Despite Sarkozy's good intentions, not much has changed

French Jews say anti-Semitism is still rife in France.

french flag graphic 88 (photo credit:)
french flag graphic 88
(photo credit: )
Anti-Semitism contributed to Mimi Marks's decision to leave France 10 years ago, so it was with mixed feelings that she observed the pomp and ceremony surrounding the Israeli visit of French President Nicholas Sarkozy and his wife this week. "I left France nearly 10 years ago, and every time I go back [anti-Semitism] gets worse and worse... it did affect my decision to come [to Israel]... We feel the situation [there] is out of control." Still, Sarkozy's visit struck a chord with many French immigrants like Marks.
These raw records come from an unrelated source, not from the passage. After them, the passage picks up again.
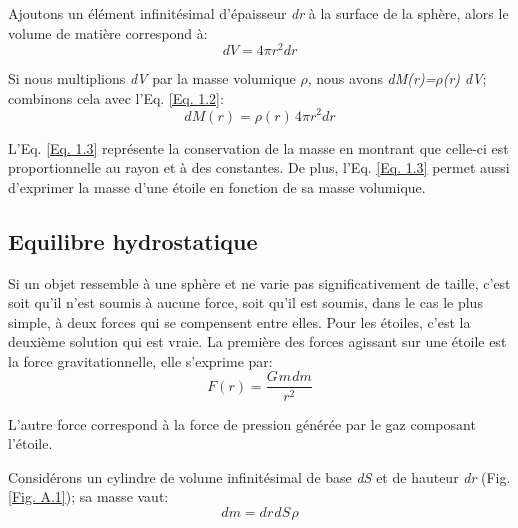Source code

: Ajoutons un élément infinitésimal d'épaisseur \textit{dr} à la surface de la sphère, alors le volume de matière correspond à:\begin{equation} dV=4\pi r^{2}dr\label{Eq. 1.2}\end{equation}

Si nous multiplions \textit{dV} par la masse volumique \textit{$\rho$}, nous avons\textit{ dM(r)=$\rho$(r) dV}; combinons cela avec l'Eq. \ref{Eq. 1.2}:\begin{equation} \boxed{dM(r)=\rho(r)\hspace{2pt}4\pi r^{2}dr}\label{Eq.
	1.3}\end{equation}


\vfill
{}

L'Eq. \ref{Eq. 1.3} représente la conservation de la masse en montrant que celle-ci est proportionnelle au rayon et à des constantes. De plus, l'Eq. \ref{Eq. 1.3} permet aussi d'exprimer la masse d'une étoile en fonction de sa masse volumique.

\subsection{Equilibre hydrostatique}\label{1.1.2}

Si un objet ressemble à une sphère et ne varie pas significativement de taille, c'est soit qu'il n'est soumis à aucune force, soit qu'il est soumis, dans le cas le plus simple, à deux forces qui se compensent entre elles. Pour les étoiles, c'est la deuxième solution qui est vraie. La première des forces agissant sur une étoile est la force gravitationnelle, elle s'exprime par: \begin{equation} F(r)=\frac{G\hspace{1pt}m\hspace{1pt}dm}{r^{2}}\label{Eq. 1.4}\end{equation}

L'autre force correspond à la force de pression générée par le gaz composant l'étoile.\smallskip

Considérons un cylindre de volume infinitésimal de base \textit{dS} et de hauteur \textit{dr} (Fig. \ref{Fig. A.1}); sa masse vaut:\begin{equation}dm=dr\hspace{1pt}dS\hspace{1pt}\rho\label{Eq. 1.5}\end{equation} 

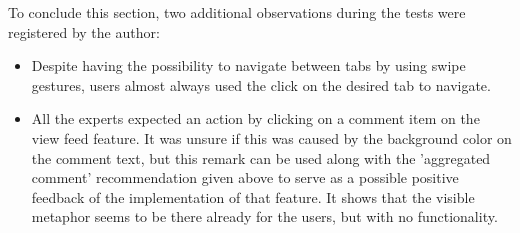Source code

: To conclude this section, two additional observations during the tests were registered by the author:

\begin{itemize}
\item Despite having the possibility to navigate between tabs by using swipe gestures, users almost always used the click on the desired tab to navigate.
\item All the experts expected an action by clicking on a comment item on the view feed feature. It was unsure if this was caused by the background color on the comment text, but this remark can be used along with the 'aggregated comment' recommendation given above to serve as a possible positive feedback of the implementation of that feature. It shows that the visible metaphor seems to be there already for the users, but with no functionality.
\end{itemize}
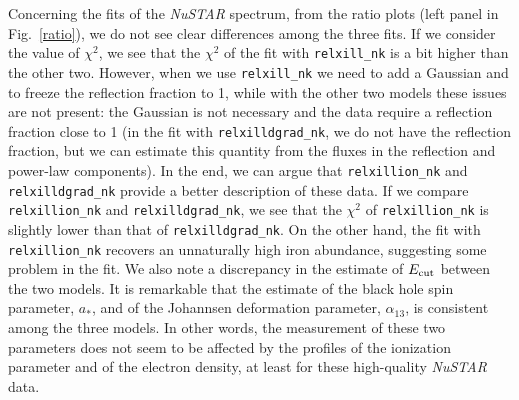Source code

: \documentclass[twocolumn]{emulateapj}
\begin{document}
Concerning the fits of the \textsl{NuSTAR} spectrum, from the ratio plots (left panel in Fig.~\ref{ratio}), we do not see clear differences among the three fits. If we consider the value of $\chi^2$, we see that the $\chi^2$ of the fit with {\tt relxill\_nk} is a bit higher than the other two. However, when we use {\tt relxill\_nk} we need to add a Gaussian and to freeze the reflection fraction to 1, while with the other two models these issues are not present: the Gaussian is not necessary and the data require a reflection fraction close to 1 (in the fit with {\tt relxilldgrad\_nk}, we do not have the reflection fraction, but we can estimate this quantity from the fluxes in the reflection and power-law components). In the end, we can argue that {\tt relxillion\_nk} and {\tt relxilldgrad\_nk} provide a better description of these data. If we compare {\tt relxillion\_nk} and {\tt relxilldgrad\_nk}, we see that the $\chi^2$ of {\tt relxillion\_nk} is slightly lower than that of {\tt relxilldgrad\_nk}. On the other hand, the fit with {\tt relxillion\_nk} recovers an unnaturally high iron abundance, suggesting some problem in the fit. We also note a discrepancy in the estimate of $E_{\rm cut}$ between the two models. It is remarkable that the estimate of the black hole spin parameter, $a_*$, and of the Johannsen deformation parameter, $\alpha_{13}$, is consistent among the three models. In other words, the measurement of these two parameters does not seem to be affected by the profiles of the ionization parameter and of the electron density, at least for these high-quality \textsl{NuSTAR} data. 
\end{document}

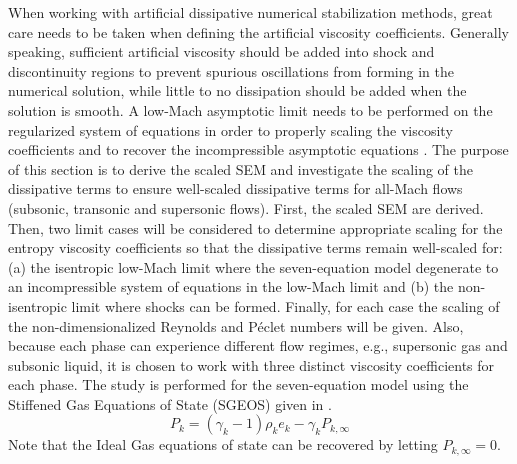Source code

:\documentclass[preprint,10pt]{elsarticle}
\begin{document}
When working with artificial dissipative numerical stabilization methods, great care needs to be taken when defining the artificial viscosity coefficients. Generally speaking, sufficient artificial viscosity should be added into shock and discontinuity regions to prevent spurious oscillations from forming in the numerical solution, while little to no dissipation should be added when the solution is smooth.
A low-Mach asymptotic limit needs to be performed on the regularized system of equations in order to properly scaling the viscosity coefficients and to recover the incompressible asymptotic equations \cite{LowMach1, LowMach2, LowMach3}. The purpose of this section is to derive the scaled SEM and investigate the scaling of the dissipative terms to ensure well-scaled dissipative terms for all-Mach flows (subsonic, transonic and supersonic flows). First, the scaled SEM are derived. Then, two limit cases will be considered to determine appropriate scaling for the entropy 
viscosity coefficients so that the dissipative terms remain well-scaled for: 
(a) the isentropic low-Mach limit where the seven-equation model degenerate to an incompressible system of 
equations in the low-Mach limit and (b) the non-isentropic limit where shocks can be formed. 
Finally, for each case the scaling of the non-dimensionalized Reynolds and P\'eclet numbers will be given. Also, because each phase can experience different flow regimes, e.g., supersonic gas and subsonic liquid, it is chosen to work with three distinct viscosity coefficients for each phase. The study is performed for the seven-equation model using the Stiffened Gas Equations of State (SGEOS) given in .
%
\begin{equation}\label{eq:SGEOS_bis}
P_k = \left( \gamma_k-1 \right) \rho_k e_k - \gamma_k P_{k,\infty}
\end{equation}
Note that the Ideal Gas equations of state can be recovered by letting $P_{k,\infty}=0$.
%
\end{document}

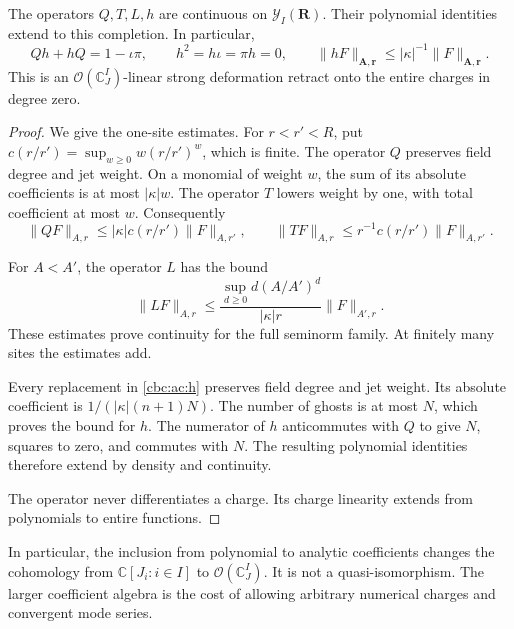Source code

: \begin{proposition}\label{cbc:ac:continuous-contraction}
The operators $Q,T,L,h$ are continuous on
$\mathcal Y_I(\mathbf R)$. Their polynomial identities extend
to this completion. In particular,
\[
 Qh+hQ=1-\iota\pi,\qquad
 h^2=h\iota=\pi h=0,\qquad
 \|hF\|_{\mathbf A,\mathbf r}
              \leq|\kappa|^{-1}\|F\|_{\mathbf A,\mathbf r}.
\]
This is an $\mathcal O(\mathbb C^I_J)$-linear strong
deformation retract onto the entire charges in degree zero.
\end{proposition}
\begin{proof}
We give the one-site estimates. For $r<r'<R$, put
$c(r/r')=\sup_{w\geq0}w(r/r')^w$, which is finite.
The operator $Q$ preserves field degree and jet weight.
On a monomial of weight $w$, the sum of its absolute
coefficients is at most $|\kappa|w$. The operator $T$
lowers weight by one, with total coefficient at most $w$.
Consequently
\[
 \|QF\|_{A,r}\leq|\kappa|c(r/r')\|F\|_{A,r'},\qquad
 \|TF\|_{A,r}\leq r^{-1}c(r/r')\|F\|_{A,r'}.
\]

For $A<A'$, the operator $L$ has the bound
\[
 \|LF\|_{A,r}\leq
   \frac{\sup_{d\geq0}d(A/A')^d}{|\kappa|r}
                            \|F\|_{A',r}.
\]
These estimates prove continuity for the full seminorm family.
At finitely many sites the estimates add.

Every replacement in \eqref{cbc:ac:h} preserves field degree
and jet weight. Its absolute coefficient is
$1/(|\kappa|(n+1)N)$. The number of ghosts is at most $N$,
which proves the bound for $h$. The numerator of $h$
anticommutes with $Q$ to give $N$, squares to zero, and
commutes with $N$. The resulting polynomial identities
therefore extend by density and continuity.

The operator never differentiates a charge. Its charge
linearity extends from polynomials to entire functions.
\end{proof}

In particular, the inclusion from polynomial to analytic
coefficients changes the cohomology from
$\mathbb C[J_i:i\in I]$ to $\mathcal O(\mathbb C^I_J)$.
It is not a quasi-isomorphism. The larger coefficient algebra
is the cost of allowing arbitrary numerical charges and
convergent mode series.

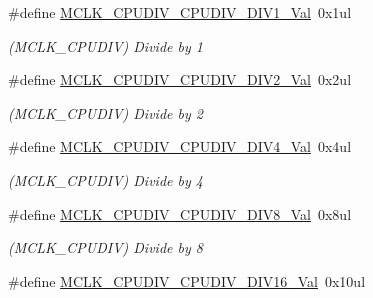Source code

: \begin{DoxyCompactItemize}
\item 
\hypertarget{group___s_a_m_l21___m_c_l_k_gaaae3ea7bacfd57d32b6f68c9de98152e}{}\#define \hyperlink{group___s_a_m_l21___m_c_l_k_gaaae3ea7bacfd57d32b6f68c9de98152e}{M\+C\+L\+K\+\_\+\+C\+P\+U\+D\+I\+V\+\_\+\+C\+P\+U\+D\+I\+V\+\_\+\+D\+I\+V1\+\_\+\+Val}~0x1ul\label{group___s_a_m_l21___m_c_l_k_gaaae3ea7bacfd57d32b6f68c9de98152e}

\begin{DoxyCompactList}\small\item\em (M\+C\+L\+K\+\_\+\+C\+P\+U\+D\+I\+V) Divide by 1 \end{DoxyCompactList}\item 
\hypertarget{group___s_a_m_l21___m_c_l_k_ga15f305d7ac6e3dec87c96ef1636d1708}{}\#define \hyperlink{group___s_a_m_l21___m_c_l_k_ga15f305d7ac6e3dec87c96ef1636d1708}{M\+C\+L\+K\+\_\+\+C\+P\+U\+D\+I\+V\+\_\+\+C\+P\+U\+D\+I\+V\+\_\+\+D\+I\+V2\+\_\+\+Val}~0x2ul\label{group___s_a_m_l21___m_c_l_k_ga15f305d7ac6e3dec87c96ef1636d1708}

\begin{DoxyCompactList}\small\item\em (M\+C\+L\+K\+\_\+\+C\+P\+U\+D\+I\+V) Divide by 2 \end{DoxyCompactList}\item 
\hypertarget{group___s_a_m_l21___m_c_l_k_gaaaddab15620e9b154890594aef095ae3}{}\#define \hyperlink{group___s_a_m_l21___m_c_l_k_gaaaddab15620e9b154890594aef095ae3}{M\+C\+L\+K\+\_\+\+C\+P\+U\+D\+I\+V\+\_\+\+C\+P\+U\+D\+I\+V\+\_\+\+D\+I\+V4\+\_\+\+Val}~0x4ul\label{group___s_a_m_l21___m_c_l_k_gaaaddab15620e9b154890594aef095ae3}

\begin{DoxyCompactList}\small\item\em (M\+C\+L\+K\+\_\+\+C\+P\+U\+D\+I\+V) Divide by 4 \end{DoxyCompactList}\item 
\hypertarget{group___s_a_m_l21___m_c_l_k_ga7b62ecc83e4fa31634f6e69d8a32c8b5}{}\#define \hyperlink{group___s_a_m_l21___m_c_l_k_ga7b62ecc83e4fa31634f6e69d8a32c8b5}{M\+C\+L\+K\+\_\+\+C\+P\+U\+D\+I\+V\+\_\+\+C\+P\+U\+D\+I\+V\+\_\+\+D\+I\+V8\+\_\+\+Val}~0x8ul\label{group___s_a_m_l21___m_c_l_k_ga7b62ecc83e4fa31634f6e69d8a32c8b5}

\begin{DoxyCompactList}\small\item\em (M\+C\+L\+K\+\_\+\+C\+P\+U\+D\+I\+V) Divide by 8 \end{DoxyCompactList}\item 
\hypertarget{group___s_a_m_l21___m_c_l_k_ga0cfaa19877c910fea42fc0ac0f5aad9f}{}\#define \hyperlink{group___s_a_m_l21___m_c_l_k_ga0cfaa19877c910fea42fc0ac0f5aad9f}{M\+C\+L\+K\+\_\+\+C\+P\+U\+D\+I\+V\+\_\+\+C\+P\+U\+D\+I\+V\+\_\+\+D\+I\+V16\+\_\+\+Val}~0x10ul\label{group___s_a_m_l21___m_c_l_k_ga0cfaa19877c910fea42fc0ac0f5aad9f}


\end{DoxyCompactItemize}
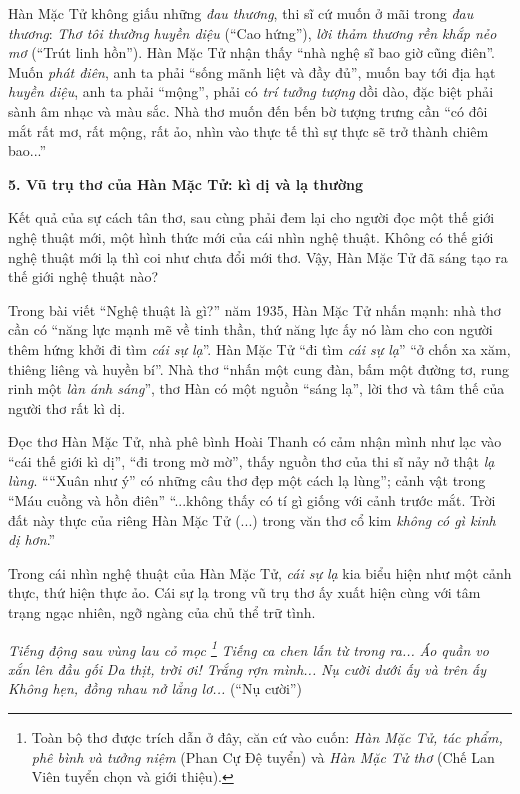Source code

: \documentclass[../main.tex]{subfiles}
\begin{document}
\begin{multicols}{2}
Hàn Mặc Tử không giấu những \textit{đau thương}, thi sĩ cứ muốn ở mãi trong \textit{đau thương}: \textit{Thơ tôi thường huyền diệu} (“Cao hứng”), \textit{lời thảm thương rền khắp nẻo mơ} (“Trút linh hồn”). Hàn Mặc Tử nhận thấy “nhà nghệ sĩ bao giờ cũng điên”. Muốn \textit{phát điên}, anh ta phải “sống mãnh liệt và đầy đủ”, muốn bay tới địa hạt \textit{huyền diệu}, anh ta phải “mộng”, phải có \textit{trí tưởng tượng} dồi dào, đặc biệt phải sành âm nhạc và màu sắc. Nhà thơ muốn đến bến bờ tượng trưng cần “có đôi mắt rất mơ, rất mộng, rất ảo, nhìn vào thực tế thì sự thực sẽ trở thành chiêm bao...” 
 
 
\textbf{5. Vũ trụ thơ của Hàn Mặc Tử: kì dị và lạ thường} 
 
Kết quả của sự cách tân thơ, sau cùng phải đem lại cho người đọc một thế giới nghệ thuật mới, một hình thức mới của cái nhìn nghệ thuật. Không có thế giới nghệ thuật mới lạ thì coi như chưa đổi mới thơ. Vậy, Hàn Mặc Tử đã sáng tạo ra thế giới nghệ thuật nào? 
 
Trong bài viết “Nghệ thuật là gì?” năm 1935, Hàn Mặc Tử nhấn mạnh: nhà thơ cần có “năng lực mạnh mẽ về tinh thần, thứ năng lực ấy nó làm cho con người thêm hứng khởi đi tìm \textit{cái sự lạ}”. Hàn Mặc Tử  “đi tìm \textit{cái sự lạ}” “ở chốn xa xăm, thiêng liêng và huyền bí”. Nhà thơ “nhấn một cung đàn, bấm một đường tơ, rung rinh một \textit{làn ánh sáng}”, thơ Hàn có một nguồn “sáng lạ”, lời thơ và tâm thế của người thơ rất kì dị. 
 
Đọc thơ Hàn Mặc Tử, nhà phê bình Hoài Thanh có cảm nhận mình như lạc vào “cái thế giới kì dị”, “đi trong mờ mờ”, thấy nguồn thơ của thi sĩ nảy nở thật \textit{lạ lùng}. ““Xuân như ý” có những câu thơ đẹp một cách lạ lùng”; cảnh vật trong “Máu cuồng và hồn điên” “...không thấy có tí gì giống với cảnh trước mắt. Trời đất này thực của riêng Hàn Mặc Tử (...) trong văn thơ cổ kim \textit{không có gì kinh dị hơn}.” 
 
Trong cái nhìn nghệ thuật của Hàn Mặc Tử, \textit{cái sự lạ} kia biểu hiện như một cảnh thực, thứ hiện thực ảo. Cái sự lạ trong vũ trụ thơ ấy xuất hiện cùng với tâm trạng ngạc nhiên, ngỡ ngàng của chủ thể trữ tình. 
 
\textit{Tiếng động sau vùng lau cỏ mọc \footnote{
Toàn bộ thơ được trích dẫn ở đây, căn cứ vào cuốn: \textit{Hàn Mặc Tử, tác phẩm, phê bình và tưởng niệm} (Phan Cự Đệ tuyển) và \textit{Hàn Mặc Tử  thơ} (Chế Lan Viên tuyển chọn và giới thiệu).} } 
\textit{Tiếng ca chen lấn từ trong ra...} 
\textit{Áo quần vo xắn lên đầu gối} 
\textit{Da thịt, trời ơi! Trắng rợn mình...} 
\textit{Nụ cười dưới ấy và trên ấy } 
\textit{Không hẹn, đồng nhau nở lẳng lơ...} 
(“Nụ cười”) 
 

\end{multicols}
\end{document}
She is one of 21,000 Jews who have made aliya from France in the last 10 years, according to The Jewish Agency. In light of France's sometimes fragile relationship with its own Jewry, Sarkozy's support is especially significant. "Jewish people like Sarkozy in France and also here," said Raphael Aouate, who made aliya from France three years ago. "He said good things about Jews and Israel. It's quite new, because [Jacques] Chirac was not at all like that. He was aggressive with Israel." Sarkozy's agenda for his three-day trip contrasts significantly from that of his predecessor, whose presidential visit in 1996 was criticized in some quarters for directing its focus on the Arab population. Many French Jews celebrate Sarkozy as a notable improvement for Israel and for the Jewish people, and are encouraged by his presence in the country. "We all voted for [Sarkozy] because we thought he was able to bring a change to anti-Semitism and crime," Marks said. "He has a strong opinion against it." But despite the public support of Sarkozy, many French olim believe it naive to claim that the situation for French Jews has improved since his election. In fact, just hours before Sarkozy's plane touched down at Ben-Gurion International Airport, a Jewish Parisian teenager was left comatose after what was deemed an anti-Semitic assault. "I'm almost sure it would be an error to think things have changed," said Aouate, "You can't say that one man, even if he is the president of a nation, can change mentalities." The visit to Israel by Sarkozy, a self-proclaimed friend of Israel, reflects the increasingly positive relationship between Israel and France, something many French Jews are happy about. "Obviously it's good for France to have a good relationship with Israel," said Marks.